Learning outcomes of the course unit

Skills and approaches to building fault tolerance using hardware and codes. To research new techniques and their applications.

To get know a novel approaches to ensure availability and safety of technical means.

Prerequisites

Computer design and software tools.

Co-requisites

Not applicable.

Recommended optional programme components

Not applicable.

Recommended or required reading

Dubrova E.: Fault-Tolerant Design, Springer, 2013
Jang Y.: A Practical Guide to Error-Control Coding Using MATLAB, Artec House, 2010
Szefer J.: Principles of Secure Processor Architecture Design, Morgan & Claypool, 2019
Nicolaidis M.: Soft Errors in Modern Electronic Systems, Spribger, 2011
Shokrollahi A., Luby M.: Raptor Codes, NOW Publishers, 2011
Lin S. - Costello D.J.: Error Control Coding: Fundamentals and Applications, Prentice-Hall, Second Edition, 2004

Planned learning activities and teaching methods

Not applicable.

Assesment methods and criteria linked to learning outcomes

Project topic selection and systematic consultatiobs.
Additional sessions after cunsultations wuth the lecturer.

Exam prerequisites:
Project development, submission and presentation.

Language of instruction

Czech, English

Work placements

Not applicable.

Aims

To inform the students about different types of redundancy and its application for the design of computer systems being able to function correctly even under presence of faults and data errors. To give the students literary sources and principles of advanced topics in the area of fault and error tolerance for the choice of up-to-date research topics.

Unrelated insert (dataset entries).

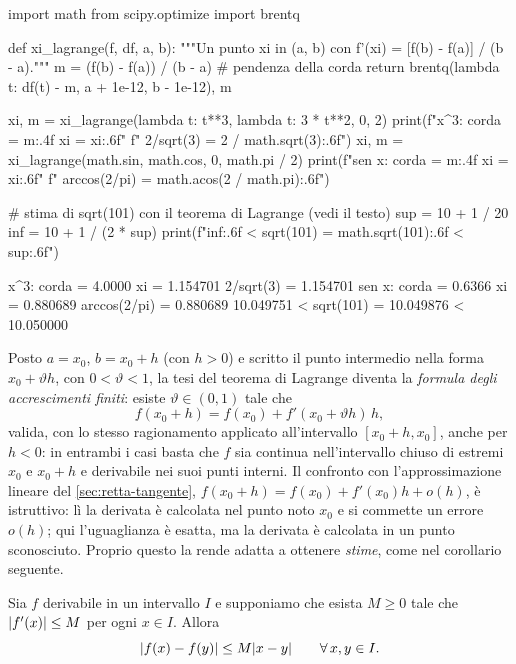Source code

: \begin{python}
import math
from scipy.optimize import brentq

def xi_lagrange(f, df, a, b):
    """Un punto xi in (a, b) con f'(xi) = [f(b) - f(a)] / (b - a)."""
    m = (f(b) - f(a)) / (b - a)          # pendenza della corda
    return brentq(lambda t: df(t) - m, a + 1e-12, b - 1e-12), m

xi, m = xi_lagrange(lambda t: t**3, lambda t: 3 * t**2, 0, 2)
print(f"x^3:   corda = {m:.4f}   xi = {xi:.6f}"
      f"   2/sqrt(3)    = {2 / math.sqrt(3):.6f}")
xi, m = xi_lagrange(math.sin, math.cos, 0, math.pi / 2)
print(f"sen x: corda = {m:.4f}   xi = {xi:.6f}"
      f"   arccos(2/pi) = {math.acos(2 / math.pi):.6f}")

# stima di sqrt(101) con il teorema di Lagrange (vedi il testo)
sup = 10 + 1 / 20
inf = 10 + 1 / (2 * sup)
print(f"{inf:.6f} < sqrt(101) = {math.sqrt(101):.6f} < {sup:.6f}")
\end{python}
\begin{risultato}
x^3:   corda = 4.0000   xi = 1.154701   2/sqrt(3)    = 1.154701
sen x: corda = 0.6366   xi = 0.880689   arccos(2/pi) = 0.880689
10.049751 < sqrt(101) = 10.049876 < 10.050000
\end{risultato}

Posto $a=x_{0}$, $b=x_{0}+h$ (con $h>0$) e scritto il punto intermedio nella forma
$x_{0}+\vartheta h$, con $0<\vartheta<1$, la tesi del teorema di Lagrange diventa la
\emph{formula degli accrescimenti finiti}: esiste $\vartheta\in(0,1)$ tale che
\begin{equation}\label{eq:accrescimenti-finiti}
  f(x_{0}+h)=f(x_{0})+f'(x_{0}+\vartheta h)\,h ,
\end{equation}
valida, con lo stesso ragionamento applicato all'intervallo $[x_{0}+h,x_{0}]$, anche
per $h<0$: in entrambi i casi basta che $f$ sia continua nell'intervallo chiuso di
estremi $x_{0}$ e $x_{0}+h$ e derivabile nei suoi punti interni. Il confronto con
l'approssimazione lineare del \cref{sec:retta-tangente},
$f(x_{0}+h)=f(x_{0})+f'(x_{0})h+o(h)$, è istruttivo: lì la derivata è calcolata nel
punto noto $x_{0}$ e si commette un errore $o(h)$; qui l'uguaglianza è esatta, ma la
derivata è calcolata in un punto sconosciuto. Proprio questo la rende adatta a
ottenere \emph{stime}, come nel corollario seguente.

\begin{corollario}\label{cor:lipschitz}
Sia $f$ derivabile in un intervallo $I$ e supponiamo che esista $M\ge0$ tale che
$\abs{f'(x)}\le M$ per ogni $x\in I$. Allora
\begin{equation}\label{eq:lipschitz}
  \abs{f(x)-f(y)}\le M\abs{x-y} \qquad\perogni x,y\in I .
\end{equation}
\end{corollario}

Specification of controlled education, way of implementation and compensation for absences

Final exam, project submission and presentation.

 

Classification of course in study plans

  • Programme VTI-DR-4 Doctoral

    branch DVI4 , any year of study, summer semester, 0 credits, elective

  • Programme VTI-DR-4 Doctoral

    branch DVI4 , any year of study, summer semester, 0 credits, elective

  • Programme VTI-DR-4 Doctoral

    branch DVI4 , any year of study, summer semester, 0 credits, elective

  • Programme VTI-DR-4 Doctoral

    branch DVI4 , any year of study, summer semester, 0 credits, elective

Type of course unit

 

Lecture

26 hours, optionally

Teacher / Lecturer

Syllabus

  • FT design methodology, structures and techniques.
  • Error control codes. Parity codes, multidimensional parity codes, arithmetic codes.
  • Residue codes, Hamming codes, sparse parity codes. Raptor codes.
  • Cyclic codes, Fire codes.
  • Galois fields GF(n) and their construction, BCH and Reed-Solomon codes, byte error detection.
  • Time redundancy, alternating logic.
  • Reliability modeling, combinatorial models, MIL-HDBK-217. Markov reliability models.
  • Safe systems.
  • FT architectures.
  • VLSI fault tolerance. Radiation fault tolerance. 
  • FT in computer units, in memorie, in computer and communication systems.
  • Fault tolerant and secure control systems.
  • Distributed FT systems.
  • Software implemented fault tolerance.

Guided consultation in combined form of studies

26 hours, optionally

Teacher / Lecturer

Project

13 hours, compulsory

Teacher / Lecturer

Syllabus

To precess the individual project assignment.